События последних лет не могли не оставить царапин в душе, отметин в сознании. Чувствую, что и сам я уже в чем-то не тот, не прежний. Во мне тоже, как, наверное, в каждом человеке, что-то переменилось, не могло не перемениться. Как у Пушкина: «…и сам, покорный общему закону жизни, переменился я».

Ну что ж, тогда в путь — длиною в жизнь, хотя еще надеюсь на некоторое ее продолжение. Ведь и семьдесят пять — не рубеж. Не так ли?..

Но прежде чем начать последовательное, день за днем, год за годом, жизнеописание, если оно получится, еще два слова о том, что люблю, с чем связал всю свою сознательную жизнь, без чего не мыслю своего существования и, наконец, в чем, надеюсь, кое-что понимаю — о профессии…

* * *

Однажды, это произошло еще в доперестроечные времена, в дни проведения очередного Всесоюзного съезда молодых учителей, мне довелось встретиться с его участниками, молодыми педагогами. В один из вечеров мне предложили на нем выступить, и я с удовольствием принял это приглашение.

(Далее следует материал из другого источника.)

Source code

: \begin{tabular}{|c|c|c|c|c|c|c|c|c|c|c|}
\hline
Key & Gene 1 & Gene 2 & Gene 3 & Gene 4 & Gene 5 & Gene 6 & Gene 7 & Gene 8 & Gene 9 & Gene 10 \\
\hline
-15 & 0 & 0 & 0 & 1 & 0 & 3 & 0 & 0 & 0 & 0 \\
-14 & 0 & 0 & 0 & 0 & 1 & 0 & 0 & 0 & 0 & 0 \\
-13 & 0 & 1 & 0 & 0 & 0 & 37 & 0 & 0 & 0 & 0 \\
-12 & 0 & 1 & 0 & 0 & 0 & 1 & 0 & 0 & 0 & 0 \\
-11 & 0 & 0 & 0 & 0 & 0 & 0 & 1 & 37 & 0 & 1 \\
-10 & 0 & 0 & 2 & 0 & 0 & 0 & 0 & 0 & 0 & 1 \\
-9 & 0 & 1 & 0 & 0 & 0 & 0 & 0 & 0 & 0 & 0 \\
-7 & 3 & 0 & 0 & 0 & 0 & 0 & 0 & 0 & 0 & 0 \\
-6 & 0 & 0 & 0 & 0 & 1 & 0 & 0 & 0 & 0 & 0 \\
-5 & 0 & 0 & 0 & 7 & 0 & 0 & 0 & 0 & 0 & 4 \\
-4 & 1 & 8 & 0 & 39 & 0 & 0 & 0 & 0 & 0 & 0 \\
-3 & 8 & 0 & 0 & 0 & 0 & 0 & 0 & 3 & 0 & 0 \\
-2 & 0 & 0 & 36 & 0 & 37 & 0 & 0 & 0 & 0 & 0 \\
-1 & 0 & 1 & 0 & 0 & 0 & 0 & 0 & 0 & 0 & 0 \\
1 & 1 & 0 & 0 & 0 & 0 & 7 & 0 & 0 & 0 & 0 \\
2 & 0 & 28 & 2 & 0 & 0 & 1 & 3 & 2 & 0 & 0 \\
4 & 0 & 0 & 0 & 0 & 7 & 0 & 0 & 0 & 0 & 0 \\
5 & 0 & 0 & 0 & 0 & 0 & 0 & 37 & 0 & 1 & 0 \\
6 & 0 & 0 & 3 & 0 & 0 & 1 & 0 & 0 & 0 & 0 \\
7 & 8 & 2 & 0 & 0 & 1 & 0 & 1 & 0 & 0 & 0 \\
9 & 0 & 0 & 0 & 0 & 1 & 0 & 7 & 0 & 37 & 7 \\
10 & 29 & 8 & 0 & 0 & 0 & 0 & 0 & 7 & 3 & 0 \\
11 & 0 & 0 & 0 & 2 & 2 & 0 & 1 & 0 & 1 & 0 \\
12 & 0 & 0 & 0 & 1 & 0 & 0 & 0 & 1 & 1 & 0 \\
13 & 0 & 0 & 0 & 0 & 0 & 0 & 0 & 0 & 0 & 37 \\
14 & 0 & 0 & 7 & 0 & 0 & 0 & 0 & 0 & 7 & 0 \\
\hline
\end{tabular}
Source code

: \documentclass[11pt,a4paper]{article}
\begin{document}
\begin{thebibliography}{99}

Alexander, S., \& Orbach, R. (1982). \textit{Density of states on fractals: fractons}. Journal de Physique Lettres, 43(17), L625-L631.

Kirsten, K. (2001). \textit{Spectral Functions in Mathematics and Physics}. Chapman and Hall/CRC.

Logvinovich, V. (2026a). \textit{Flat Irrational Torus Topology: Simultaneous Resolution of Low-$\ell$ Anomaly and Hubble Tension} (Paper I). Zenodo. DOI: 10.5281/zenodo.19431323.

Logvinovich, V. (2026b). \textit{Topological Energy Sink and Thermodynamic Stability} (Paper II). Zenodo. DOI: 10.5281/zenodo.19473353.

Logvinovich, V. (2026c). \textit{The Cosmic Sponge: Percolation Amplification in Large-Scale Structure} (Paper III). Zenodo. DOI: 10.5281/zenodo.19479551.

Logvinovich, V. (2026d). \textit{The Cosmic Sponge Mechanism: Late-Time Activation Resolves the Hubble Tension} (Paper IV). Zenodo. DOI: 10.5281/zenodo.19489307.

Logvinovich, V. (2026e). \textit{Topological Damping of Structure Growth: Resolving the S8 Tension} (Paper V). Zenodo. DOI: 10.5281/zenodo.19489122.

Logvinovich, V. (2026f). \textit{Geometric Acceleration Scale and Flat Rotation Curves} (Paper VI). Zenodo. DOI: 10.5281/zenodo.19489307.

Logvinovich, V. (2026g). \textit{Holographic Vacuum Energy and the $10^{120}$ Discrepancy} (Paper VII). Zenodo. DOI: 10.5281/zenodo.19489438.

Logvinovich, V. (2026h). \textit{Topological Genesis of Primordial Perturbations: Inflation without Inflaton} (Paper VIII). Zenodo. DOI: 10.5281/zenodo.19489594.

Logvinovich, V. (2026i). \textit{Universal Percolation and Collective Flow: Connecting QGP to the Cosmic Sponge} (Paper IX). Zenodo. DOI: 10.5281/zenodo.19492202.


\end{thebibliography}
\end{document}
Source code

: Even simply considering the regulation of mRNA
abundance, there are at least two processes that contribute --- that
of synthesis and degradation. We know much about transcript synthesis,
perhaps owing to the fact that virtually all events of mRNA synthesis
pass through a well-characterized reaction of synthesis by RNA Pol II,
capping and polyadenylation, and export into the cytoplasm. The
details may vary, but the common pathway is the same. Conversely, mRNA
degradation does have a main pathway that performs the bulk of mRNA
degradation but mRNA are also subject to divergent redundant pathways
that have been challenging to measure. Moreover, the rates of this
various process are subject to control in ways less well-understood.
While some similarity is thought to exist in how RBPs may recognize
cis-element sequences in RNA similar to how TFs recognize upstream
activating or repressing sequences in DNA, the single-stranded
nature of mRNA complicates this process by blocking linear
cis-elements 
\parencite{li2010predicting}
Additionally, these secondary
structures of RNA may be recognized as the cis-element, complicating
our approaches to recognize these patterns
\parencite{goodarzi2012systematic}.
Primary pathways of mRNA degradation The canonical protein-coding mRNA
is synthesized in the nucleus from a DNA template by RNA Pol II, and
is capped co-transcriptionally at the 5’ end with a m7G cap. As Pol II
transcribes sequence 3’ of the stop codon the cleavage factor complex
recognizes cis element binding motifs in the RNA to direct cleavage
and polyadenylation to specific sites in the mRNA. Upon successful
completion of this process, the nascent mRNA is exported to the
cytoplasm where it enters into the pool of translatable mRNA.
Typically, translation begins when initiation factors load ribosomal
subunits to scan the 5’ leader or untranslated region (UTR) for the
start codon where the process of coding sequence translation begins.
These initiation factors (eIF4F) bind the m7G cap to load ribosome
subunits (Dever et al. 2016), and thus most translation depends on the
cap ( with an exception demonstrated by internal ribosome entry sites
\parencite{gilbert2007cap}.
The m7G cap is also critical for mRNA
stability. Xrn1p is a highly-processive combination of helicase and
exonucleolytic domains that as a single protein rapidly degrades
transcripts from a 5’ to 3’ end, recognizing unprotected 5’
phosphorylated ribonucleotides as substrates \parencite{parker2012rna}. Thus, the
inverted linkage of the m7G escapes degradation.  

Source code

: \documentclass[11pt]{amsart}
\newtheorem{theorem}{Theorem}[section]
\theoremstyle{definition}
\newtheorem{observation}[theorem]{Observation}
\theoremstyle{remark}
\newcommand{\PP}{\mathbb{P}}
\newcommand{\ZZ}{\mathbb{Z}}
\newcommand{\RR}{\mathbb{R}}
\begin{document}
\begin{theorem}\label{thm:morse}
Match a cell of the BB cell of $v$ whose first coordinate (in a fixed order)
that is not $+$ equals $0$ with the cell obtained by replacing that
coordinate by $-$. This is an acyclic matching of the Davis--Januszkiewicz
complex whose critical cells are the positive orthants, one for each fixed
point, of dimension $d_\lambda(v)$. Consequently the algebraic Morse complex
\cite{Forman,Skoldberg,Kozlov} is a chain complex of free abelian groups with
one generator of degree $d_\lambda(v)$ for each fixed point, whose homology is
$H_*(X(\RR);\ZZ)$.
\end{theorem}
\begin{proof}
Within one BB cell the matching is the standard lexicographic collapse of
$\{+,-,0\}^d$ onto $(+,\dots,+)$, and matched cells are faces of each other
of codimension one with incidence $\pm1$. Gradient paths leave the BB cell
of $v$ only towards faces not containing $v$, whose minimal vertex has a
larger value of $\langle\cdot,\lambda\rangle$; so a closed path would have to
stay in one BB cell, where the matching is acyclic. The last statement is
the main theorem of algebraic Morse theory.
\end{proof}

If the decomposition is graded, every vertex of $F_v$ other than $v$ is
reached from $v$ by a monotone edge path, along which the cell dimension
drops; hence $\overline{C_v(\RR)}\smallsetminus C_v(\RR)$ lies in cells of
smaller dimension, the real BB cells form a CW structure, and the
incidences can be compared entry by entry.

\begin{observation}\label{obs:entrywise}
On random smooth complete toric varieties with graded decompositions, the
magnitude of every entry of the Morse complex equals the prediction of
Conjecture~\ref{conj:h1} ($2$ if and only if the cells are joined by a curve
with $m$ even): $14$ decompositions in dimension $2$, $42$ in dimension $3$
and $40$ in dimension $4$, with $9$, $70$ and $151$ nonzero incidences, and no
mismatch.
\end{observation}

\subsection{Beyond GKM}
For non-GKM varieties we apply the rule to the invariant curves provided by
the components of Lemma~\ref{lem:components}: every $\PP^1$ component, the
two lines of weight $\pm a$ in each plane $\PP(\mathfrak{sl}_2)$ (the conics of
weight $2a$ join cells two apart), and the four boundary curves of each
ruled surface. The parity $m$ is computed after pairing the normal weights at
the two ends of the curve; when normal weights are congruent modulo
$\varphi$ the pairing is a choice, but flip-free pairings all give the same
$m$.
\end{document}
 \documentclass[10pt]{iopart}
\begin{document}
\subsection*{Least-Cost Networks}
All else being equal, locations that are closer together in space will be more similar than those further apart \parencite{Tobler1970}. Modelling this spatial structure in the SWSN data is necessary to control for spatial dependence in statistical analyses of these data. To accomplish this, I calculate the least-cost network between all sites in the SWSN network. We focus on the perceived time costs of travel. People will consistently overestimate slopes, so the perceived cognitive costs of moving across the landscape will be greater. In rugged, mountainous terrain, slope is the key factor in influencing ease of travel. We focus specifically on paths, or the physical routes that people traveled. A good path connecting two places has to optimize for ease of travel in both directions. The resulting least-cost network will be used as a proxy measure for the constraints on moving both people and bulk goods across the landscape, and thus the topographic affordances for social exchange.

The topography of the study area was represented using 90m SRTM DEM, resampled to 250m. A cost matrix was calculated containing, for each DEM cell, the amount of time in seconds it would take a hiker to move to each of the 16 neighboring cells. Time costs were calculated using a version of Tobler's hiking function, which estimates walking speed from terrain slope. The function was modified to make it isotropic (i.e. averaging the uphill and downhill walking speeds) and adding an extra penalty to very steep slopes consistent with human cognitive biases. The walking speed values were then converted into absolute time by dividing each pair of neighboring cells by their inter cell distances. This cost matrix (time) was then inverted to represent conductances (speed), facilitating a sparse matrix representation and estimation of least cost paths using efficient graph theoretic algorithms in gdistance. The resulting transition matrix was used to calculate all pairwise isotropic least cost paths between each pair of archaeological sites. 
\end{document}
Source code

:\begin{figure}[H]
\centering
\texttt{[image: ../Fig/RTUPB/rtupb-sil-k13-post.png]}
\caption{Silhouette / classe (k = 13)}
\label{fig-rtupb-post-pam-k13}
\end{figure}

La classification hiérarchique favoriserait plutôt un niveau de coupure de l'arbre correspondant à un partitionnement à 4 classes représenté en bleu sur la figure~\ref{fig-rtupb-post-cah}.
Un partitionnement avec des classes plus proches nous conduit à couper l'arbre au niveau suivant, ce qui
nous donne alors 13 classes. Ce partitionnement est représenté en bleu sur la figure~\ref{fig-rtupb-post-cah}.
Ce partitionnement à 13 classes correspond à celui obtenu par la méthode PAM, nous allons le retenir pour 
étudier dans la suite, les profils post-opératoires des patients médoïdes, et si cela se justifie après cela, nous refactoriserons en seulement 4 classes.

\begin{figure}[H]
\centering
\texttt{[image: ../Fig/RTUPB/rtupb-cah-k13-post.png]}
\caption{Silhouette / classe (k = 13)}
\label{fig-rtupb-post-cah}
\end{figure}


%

И вот, когда увидел перед собой лица действительно молодых, двадцати, двадцатидвухлетних учителей, я вдруг что-то разволновался, кровь прилила к лицу. Так что не сразу смог начать разговор. Неожиданно пронзила мысль о том, какую же ответственность вот эти молодые люди берут на себя перед обществом, перед будущим, перед родителями. Ведь они принимают в свои руки маленький кусочек души. Еще оголенной, совершенно не защищенной от жизни, от всей ее сложности, противоречивости, порою грубости и отвратительности. Им, пока еще незнакомым, чужим людям, вручают родители самое дорогое, что у них есть, — свои чада. Какая же это должна быть рука, принимающая младенца из родительских рук! Какая должна у них быть кристальная душа, отзывчивое сердце!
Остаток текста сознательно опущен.